When an actor like Will Ferrell does comedy, we’re focused on his actions, his lumbering gait, his flailing limbs, his harsh voice. But when an actor like Ferrell does drama, we’re looking at his eyes. Stranger Than Fiction sinks because of Ferrell’s eyes. They are black, and lifeless, like a shark. To adapt a Woody Allen line, Ferrell must constantly move to survive. If you put him in a chair and have him shed tears opposite Dustin Hoffman, he dies. And so does the movie.
In this post-Kaufman world, Stranger Than Fiction feels late. I’d rather have seen it in 1989 starring Tom Hanks, the king of acting credibly and lovably in a fantastic situation (see: Big). In Stranger Than Fiction, a disembodied voice begins narrating Ferrell’s life.

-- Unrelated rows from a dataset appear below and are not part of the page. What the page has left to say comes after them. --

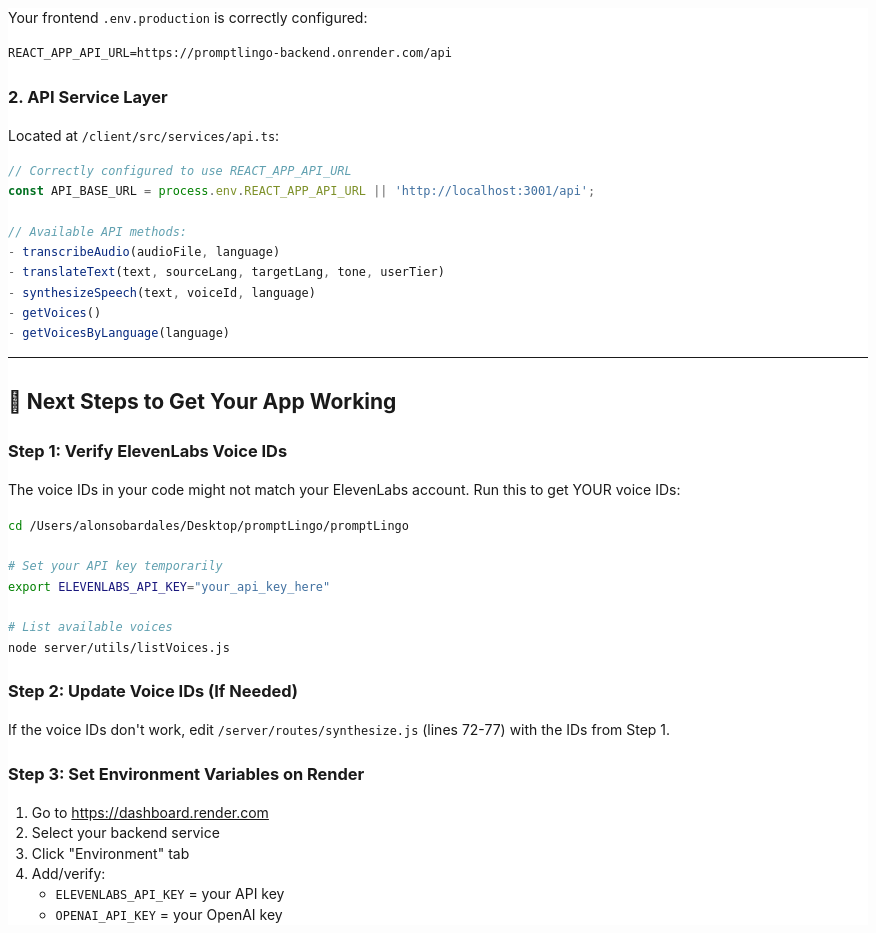 Your frontend `.env.production` is correctly configured:

```env
REACT_APP_API_URL=https://promptlingo-backend.onrender.com/api
```

### 2. API Service Layer

Located at `/client/src/services/api.ts`:

```typescript
// Correctly configured to use REACT_APP_API_URL
const API_BASE_URL = process.env.REACT_APP_API_URL || 'http://localhost:3001/api';

// Available API methods:
- transcribeAudio(audioFile, language)
- translateText(text, sourceLang, targetLang, tone, userTier)
- synthesizeSpeech(text, voiceId, language)
- getVoices()
- getVoicesByLanguage(language)
```

---

## 🚀 Next Steps to Get Your App Working

### Step 1: Verify ElevenLabs Voice IDs

The voice IDs in your code might not match your ElevenLabs account. Run this to get YOUR voice IDs:

```bash
cd /Users/alonsobardales/Desktop/promptLingo/promptLingo

# Set your API key temporarily
export ELEVENLABS_API_KEY="your_api_key_here"

# List available voices
node server/utils/listVoices.js
```

### Step 2: Update Voice IDs (If Needed)

If the voice IDs don't work, edit `/server/routes/synthesize.js` (lines 72-77) with the IDs from Step 1.

### Step 3: Set Environment Variables on Render

1. Go to https://dashboard.render.com
2. Select your backend service
3. Click "Environment" tab
4. Add/verify:
   - `ELEVENLABS_API_KEY` = your API key
   - `OPENAI_API_KEY` = your OpenAI key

That voice belongs to a famous author, who’s writing a novel about Ferrell’s character. This is not a spoiler – it’s been roundly revealed in every trailer for months. And that’s part of the problem. If I had known nothing about the movie going in, I would’ve enjoyed it more. It would’ve been the film’s one surprise.
Instead, we get a mainstream movie that thinks it has a genius idea. What it has is the most conventional plot imaginable, with some flashy drapery. And you can remove Emma Thompson from the Oscar short list. A manic-depressive novelist is a role she was born to play. Someday someone will actually write a good manic-depressive novelist role for her.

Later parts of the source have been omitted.